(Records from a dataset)
□ □ □ □ □ □ □

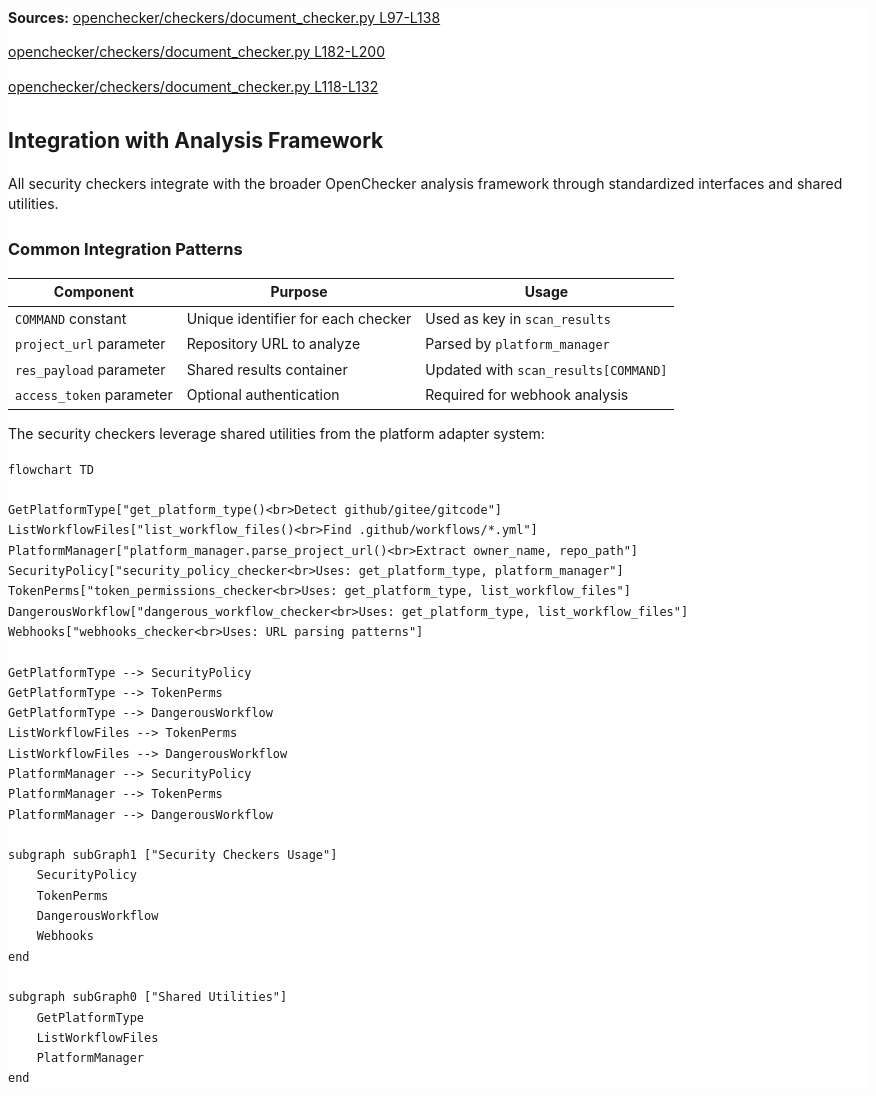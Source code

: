 **Sources:** [openchecker/checkers/document_checker.py L97-L138](https://github.com/Laniakea2012/openchecker/blob/1dbd85d0/openchecker/checkers/document_checker.py#L97-L138)

 [openchecker/checkers/document_checker.py L182-L200](https://github.com/Laniakea2012/openchecker/blob/1dbd85d0/openchecker/checkers/document_checker.py#L182-L200)

 [openchecker/checkers/document_checker.py L118-L132](https://github.com/Laniakea2012/openchecker/blob/1dbd85d0/openchecker/checkers/document_checker.py#L118-L132)

## Integration with Analysis Framework

All security checkers integrate with the broader OpenChecker analysis framework through standardized interfaces and shared utilities.

### Common Integration Patterns

| Component | Purpose | Usage |
| --- | --- | --- |
| `COMMAND` constant | Unique identifier for each checker | Used as key in `scan_results` |
| `project_url` parameter | Repository URL to analyze | Parsed by `platform_manager` |
| `res_payload` parameter | Shared results container | Updated with `scan_results[COMMAND]` |
| `access_token` parameter | Optional authentication | Required for webhook analysis |

The security checkers leverage shared utilities from the platform adapter system:

```mermaid
flowchart TD

GetPlatformType["get_platform_type()<br>Detect github/gitee/gitcode"]
ListWorkflowFiles["list_workflow_files()<br>Find .github/workflows/*.yml"]
PlatformManager["platform_manager.parse_project_url()<br>Extract owner_name, repo_path"]
SecurityPolicy["security_policy_checker<br>Uses: get_platform_type, platform_manager"]
TokenPerms["token_permissions_checker<br>Uses: get_platform_type, list_workflow_files"]
DangerousWorkflow["dangerous_workflow_checker<br>Uses: get_platform_type, list_workflow_files"]
Webhooks["webhooks_checker<br>Uses: URL parsing patterns"]

GetPlatformType --> SecurityPolicy
GetPlatformType --> TokenPerms
GetPlatformType --> DangerousWorkflow
ListWorkflowFiles --> TokenPerms
ListWorkflowFiles --> DangerousWorkflow
PlatformManager --> SecurityPolicy
PlatformManager --> TokenPerms
PlatformManager --> DangerousWorkflow

subgraph subGraph1 ["Security Checkers Usage"]
    SecurityPolicy
    TokenPerms
    DangerousWorkflow
    Webhooks
end

subgraph subGraph0 ["Shared Utilities"]
    GetPlatformType
    ListWorkflowFiles
    PlatformManager
end
```
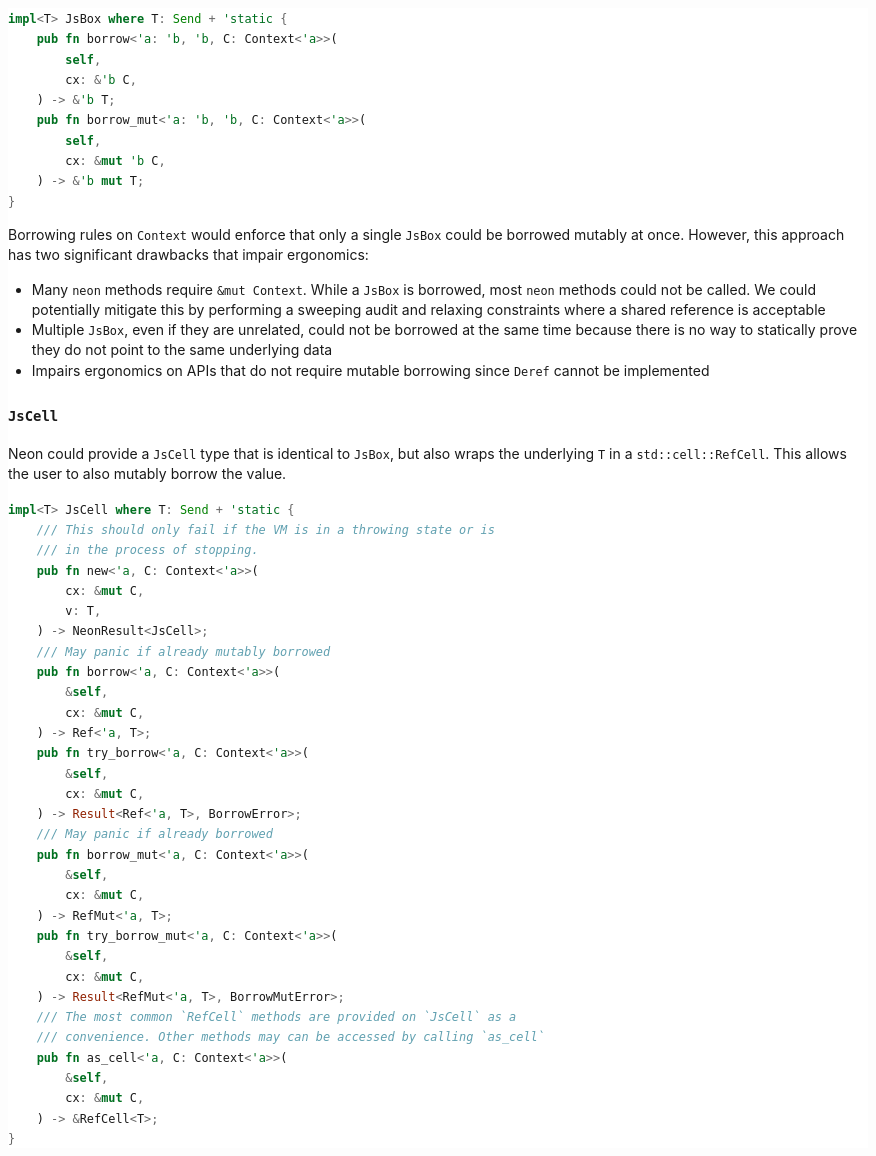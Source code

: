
```rust
impl<T> JsBox where T: Send + 'static {
    pub fn borrow<'a: 'b, 'b, C: Context<'a>>(
        self,
        cx: &'b C,
    ) -> &'b T;
    pub fn borrow_mut<'a: 'b, 'b, C: Context<'a>>(
        self,
        cx: &mut 'b C,
    ) -> &'b mut T;
}
```

Borrowing rules on `Context` would enforce that only a single `JsBox` could be borrowed mutably at once. However, this approach has two significant drawbacks that impair ergonomics:

* Many `neon` methods require `&mut Context`. While a `JsBox` is borrowed, most `neon` methods could not be called. We could potentially mitigate this by performing a sweeping audit and relaxing constraints where a shared reference is acceptable
* Multiple `JsBox`, even if they are unrelated, could not be borrowed at the same time because there is no way to statically prove they do not point to the same underlying data
* Impairs ergonomics on APIs that do not require mutable borrowing since `Deref` cannot be implemented

### `JsCell`

Neon could provide a `JsCell` type that is identical to `JsBox`, but also wraps the underlying `T` in a `std::cell::RefCell`. This allows the user to also mutably borrow the value.

```rust
impl<T> JsCell where T: Send + 'static {
    /// This should only fail if the VM is in a throwing state or is
    /// in the process of stopping.
    pub fn new<'a, C: Context<'a>>(
        cx: &mut C,
        v: T,
    ) -> NeonResult<JsCell>;
    /// May panic if already mutably borrowed
    pub fn borrow<'a, C: Context<'a>>(
        &self,
        cx: &mut C,
    ) -> Ref<'a, T>;
    pub fn try_borrow<'a, C: Context<'a>>(
        &self,
        cx: &mut C,
    ) -> Result<Ref<'a, T>, BorrowError>;
    /// May panic if already borrowed
    pub fn borrow_mut<'a, C: Context<'a>>(
        &self,
        cx: &mut C,
    ) -> RefMut<'a, T>;
    pub fn try_borrow_mut<'a, C: Context<'a>>(
        &self,
        cx: &mut C,
    ) -> Result<RefMut<'a, T>, BorrowMutError>;
    /// The most common `RefCell` methods are provided on `JsCell` as a
    /// convenience. Other methods may can be accessed by calling `as_cell`
    pub fn as_cell<'a, C: Context<'a>>(
        &self,
        cx: &mut C,
    ) -> &RefCell<T>;
}
```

□ □ □ □ □ □ □

**Instructions to follow**
Pictures don't belong in the copy. Restate all the entries exactly.

**Answer to the exercise**
Source code

: **Sources:** [openchecker/checkers/document_checker.py L97-L138](https://github.com/Laniakea2012/openchecker/blob/1dbd85d0/openchecker/checkers/document_checker.py#L97-L138)

 [openchecker/checkers/document_checker.py L182-L200](https://github.com/Laniakea2012/openchecker/blob/1dbd85d0/openchecker/checkers/document_checker.py#L182-L200)

 [openchecker/checkers/document_checker.py L118-L132](https://github.com/Laniakea2012/openchecker/blob/1dbd85d0/openchecker/checkers/document_checker.py#L118-L132)

## Integration with Analysis Framework

All security checkers integrate with the broader OpenChecker analysis framework through standardized interfaces and shared utilities.

### Common Integration Patterns

| Component | Purpose | Usage |
| --- | --- | --- |
| `COMMAND` constant | Unique identifier for each checker | Used as key in `scan_results` |
| `project_url` parameter | Repository URL to analyze | Parsed by `platform_manager` |
| `res_payload` parameter | Shared results container | Updated with `scan_results[COMMAND]` |
| `access_token` parameter | Optional authentication | Required for webhook analysis |

The security checkers leverage shared utilities from the platform adapter system:

```mermaid
flowchart TD

GetPlatformType["get_platform_type()<br>Detect github/gitee/gitcode"]
ListWorkflowFiles["list_workflow_files()<br>Find .github/workflows/*.yml"]
PlatformManager["platform_manager.parse_project_url()<br>Extract owner_name, repo_path"]
SecurityPolicy["security_policy_checker<br>Uses: get_platform_type, platform_manager"]
TokenPerms["token_permissions_checker<br>Uses: get_platform_type, list_workflow_files"]
DangerousWorkflow["dangerous_workflow_checker<br>Uses: get_platform_type, list_workflow_files"]
Webhooks["webhooks_checker<br>Uses: URL parsing patterns"]

GetPlatformType --> SecurityPolicy
GetPlatformType --> TokenPerms
GetPlatformType --> DangerousWorkflow
ListWorkflowFiles --> TokenPerms
ListWorkflowFiles --> DangerousWorkflow
PlatformManager --> SecurityPolicy
PlatformManager --> TokenPerms
PlatformManager --> DangerousWorkflow

subgraph subGraph1 ["Security Checkers Usage"]
    SecurityPolicy
    TokenPerms
    DangerousWorkflow
    Webhooks
end

subgraph subGraph0 ["Shared Utilities"]
    GetPlatformType
    ListWorkflowFiles
    PlatformManager
end
```
Source code

:
```rust
impl<T> JsBox where T: Send + 'static {
    pub fn borrow<'a: 'b, 'b, C: Context<'a>>(
        self,
        cx: &'b C,
    ) -> &'b T;
    pub fn borrow_mut<'a: 'b, 'b, C: Context<'a>>(
        self,
        cx: &mut 'b C,
    ) -> &'b mut T;
}
```

Borrowing rules on `Context` would enforce that only a single `JsBox` could be borrowed mutably at once. However, this approach has two significant drawbacks that impair ergonomics:

* Many `neon` methods require `&mut Context`. While a `JsBox` is borrowed, most `neon` methods could not be called. We could potentially mitigate this by performing a sweeping audit and relaxing constraints where a shared reference is acceptable
* Multiple `JsBox`, even if they are unrelated, could not be borrowed at the same time because there is no way to statically prove they do not point to the same underlying data
* Impairs ergonomics on APIs that do not require mutable borrowing since `Deref` cannot be implemented

### `JsCell`

Neon could provide a `JsCell` type that is identical to `JsBox`, but also wraps the underlying `T` in a `std::cell::RefCell`. This allows the user to also mutably borrow the value.

```rust
impl<T> JsCell where T: Send + 'static {
    /// This should only fail if the VM is in a throwing state or is
    /// in the process of stopping.
    pub fn new<'a, C: Context<'a>>(
        cx: &mut C,
        v: T,
    ) -> NeonResult<JsCell>;
    /// May panic if already mutably borrowed
    pub fn borrow<'a, C: Context<'a>>(
        &self,
        cx: &mut C,
    ) -> Ref<'a, T>;
    pub fn try_borrow<'a, C: Context<'a>>(
        &self,
        cx: &mut C,
    ) -> Result<Ref<'a, T>, BorrowError>;
    /// May panic if already borrowed
    pub fn borrow_mut<'a, C: Context<'a>>(
        &self,
        cx: &mut C,
    ) -> RefMut<'a, T>;
    pub fn try_borrow_mut<'a, C: Context<'a>>(
        &self,
        cx: &mut C,
    ) -> Result<RefMut<'a, T>, BorrowMutError>;
    /// The most common `RefCell` methods are provided on `JsCell` as a
    /// convenience. Other methods may can be accessed by calling `as_cell`
    pub fn as_cell<'a, C: Context<'a>>(
        &self,
        cx: &mut C,
    ) -> &RefCell<T>;
}
```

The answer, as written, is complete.